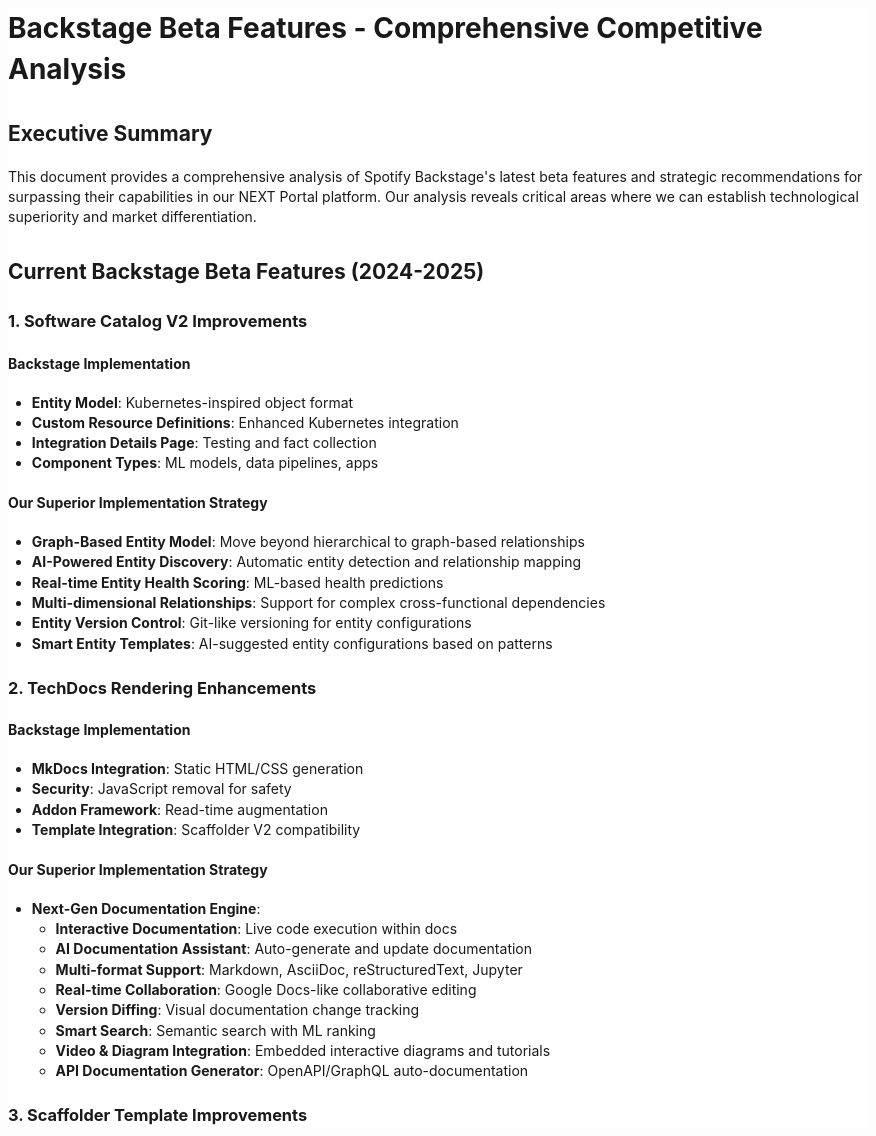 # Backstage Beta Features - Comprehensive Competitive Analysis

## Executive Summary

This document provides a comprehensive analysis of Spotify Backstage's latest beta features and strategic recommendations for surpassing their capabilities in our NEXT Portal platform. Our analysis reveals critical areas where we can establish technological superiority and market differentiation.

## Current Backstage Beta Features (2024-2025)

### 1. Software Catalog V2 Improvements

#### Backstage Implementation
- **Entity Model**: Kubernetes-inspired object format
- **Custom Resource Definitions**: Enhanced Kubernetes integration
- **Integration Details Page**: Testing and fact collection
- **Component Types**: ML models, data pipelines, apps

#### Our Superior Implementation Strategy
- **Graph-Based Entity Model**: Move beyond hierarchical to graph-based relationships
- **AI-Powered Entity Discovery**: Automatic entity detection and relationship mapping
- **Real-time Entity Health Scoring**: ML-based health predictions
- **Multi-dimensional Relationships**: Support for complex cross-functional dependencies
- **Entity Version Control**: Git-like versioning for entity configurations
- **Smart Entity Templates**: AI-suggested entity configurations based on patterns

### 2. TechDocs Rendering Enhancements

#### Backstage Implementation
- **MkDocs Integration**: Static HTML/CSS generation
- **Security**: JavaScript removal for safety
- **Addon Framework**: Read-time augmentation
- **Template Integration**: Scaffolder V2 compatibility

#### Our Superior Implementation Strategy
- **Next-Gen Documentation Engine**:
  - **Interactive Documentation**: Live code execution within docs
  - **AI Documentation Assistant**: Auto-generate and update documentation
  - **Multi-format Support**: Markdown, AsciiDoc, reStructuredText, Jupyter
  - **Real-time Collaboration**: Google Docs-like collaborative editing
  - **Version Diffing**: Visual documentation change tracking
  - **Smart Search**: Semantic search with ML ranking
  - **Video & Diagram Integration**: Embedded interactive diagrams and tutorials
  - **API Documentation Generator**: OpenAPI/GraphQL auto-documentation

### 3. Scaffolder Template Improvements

———

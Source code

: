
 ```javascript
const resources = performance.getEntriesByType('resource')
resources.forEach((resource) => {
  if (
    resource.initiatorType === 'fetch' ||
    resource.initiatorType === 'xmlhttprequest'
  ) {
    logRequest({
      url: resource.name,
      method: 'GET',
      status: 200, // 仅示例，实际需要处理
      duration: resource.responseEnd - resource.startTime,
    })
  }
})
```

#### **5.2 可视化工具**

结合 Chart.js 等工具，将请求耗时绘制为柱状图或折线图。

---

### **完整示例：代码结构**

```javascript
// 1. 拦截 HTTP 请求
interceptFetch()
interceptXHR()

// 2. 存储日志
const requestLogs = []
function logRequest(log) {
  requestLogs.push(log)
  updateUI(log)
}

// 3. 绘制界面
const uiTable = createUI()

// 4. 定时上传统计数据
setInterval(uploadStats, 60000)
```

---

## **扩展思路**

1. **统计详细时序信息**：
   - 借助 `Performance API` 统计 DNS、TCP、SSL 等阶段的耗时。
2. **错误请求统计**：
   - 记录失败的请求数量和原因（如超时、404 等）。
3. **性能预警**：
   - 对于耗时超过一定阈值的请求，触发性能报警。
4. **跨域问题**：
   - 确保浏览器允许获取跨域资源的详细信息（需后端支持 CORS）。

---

———

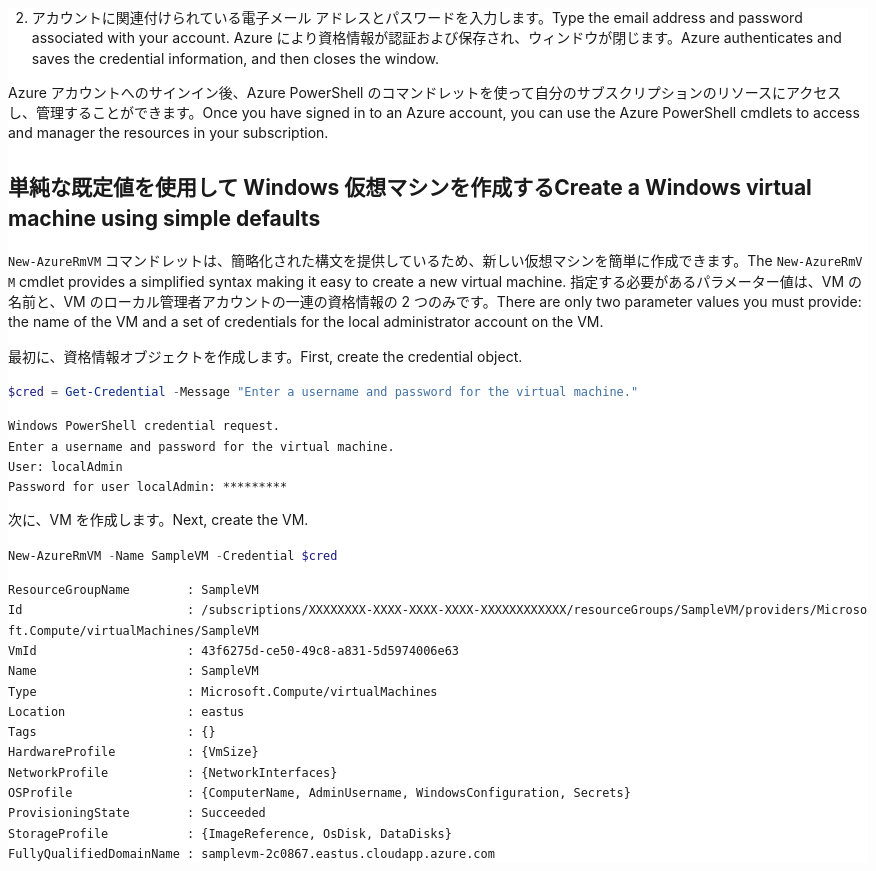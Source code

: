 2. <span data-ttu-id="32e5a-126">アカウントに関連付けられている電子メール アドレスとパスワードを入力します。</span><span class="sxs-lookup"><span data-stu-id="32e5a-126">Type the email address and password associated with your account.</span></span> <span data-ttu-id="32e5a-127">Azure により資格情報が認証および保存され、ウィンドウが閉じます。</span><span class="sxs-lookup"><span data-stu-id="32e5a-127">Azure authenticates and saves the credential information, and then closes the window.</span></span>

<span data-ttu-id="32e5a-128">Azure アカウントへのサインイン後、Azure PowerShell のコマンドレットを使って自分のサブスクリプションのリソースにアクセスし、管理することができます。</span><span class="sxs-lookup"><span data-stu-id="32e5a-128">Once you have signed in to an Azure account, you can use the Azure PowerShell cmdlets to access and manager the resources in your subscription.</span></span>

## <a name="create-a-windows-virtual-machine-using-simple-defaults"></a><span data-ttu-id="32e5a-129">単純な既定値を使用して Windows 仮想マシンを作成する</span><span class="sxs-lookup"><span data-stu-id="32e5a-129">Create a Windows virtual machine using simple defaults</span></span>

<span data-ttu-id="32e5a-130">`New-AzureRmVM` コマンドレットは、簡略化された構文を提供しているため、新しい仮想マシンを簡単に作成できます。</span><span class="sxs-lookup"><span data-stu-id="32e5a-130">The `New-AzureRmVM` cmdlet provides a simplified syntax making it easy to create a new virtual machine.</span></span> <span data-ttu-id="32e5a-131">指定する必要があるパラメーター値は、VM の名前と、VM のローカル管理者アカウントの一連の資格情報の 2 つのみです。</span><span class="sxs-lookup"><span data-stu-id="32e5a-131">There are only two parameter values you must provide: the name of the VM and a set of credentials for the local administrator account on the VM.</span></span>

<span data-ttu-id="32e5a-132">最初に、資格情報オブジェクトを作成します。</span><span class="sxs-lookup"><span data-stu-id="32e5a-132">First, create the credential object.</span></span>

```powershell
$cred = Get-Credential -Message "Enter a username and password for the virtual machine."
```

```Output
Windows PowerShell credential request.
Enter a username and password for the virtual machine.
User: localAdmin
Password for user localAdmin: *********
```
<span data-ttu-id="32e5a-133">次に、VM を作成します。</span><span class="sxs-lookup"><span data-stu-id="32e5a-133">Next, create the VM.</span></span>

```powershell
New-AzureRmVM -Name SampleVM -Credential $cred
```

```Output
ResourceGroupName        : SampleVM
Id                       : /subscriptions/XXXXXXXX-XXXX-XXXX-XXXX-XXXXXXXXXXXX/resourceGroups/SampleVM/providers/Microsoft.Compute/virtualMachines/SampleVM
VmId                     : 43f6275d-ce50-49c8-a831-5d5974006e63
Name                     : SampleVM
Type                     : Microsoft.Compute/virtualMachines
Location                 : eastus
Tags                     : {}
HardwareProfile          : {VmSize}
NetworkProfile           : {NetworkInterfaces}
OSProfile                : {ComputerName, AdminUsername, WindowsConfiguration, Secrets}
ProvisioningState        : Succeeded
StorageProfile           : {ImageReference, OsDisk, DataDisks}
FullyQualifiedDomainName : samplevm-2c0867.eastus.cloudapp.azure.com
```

———

## Task item
Collect each line of the entries that has the word "localAdmin", copying it in full.

## Finished exercise
User: localAdmin
Password for user localAdmin: *********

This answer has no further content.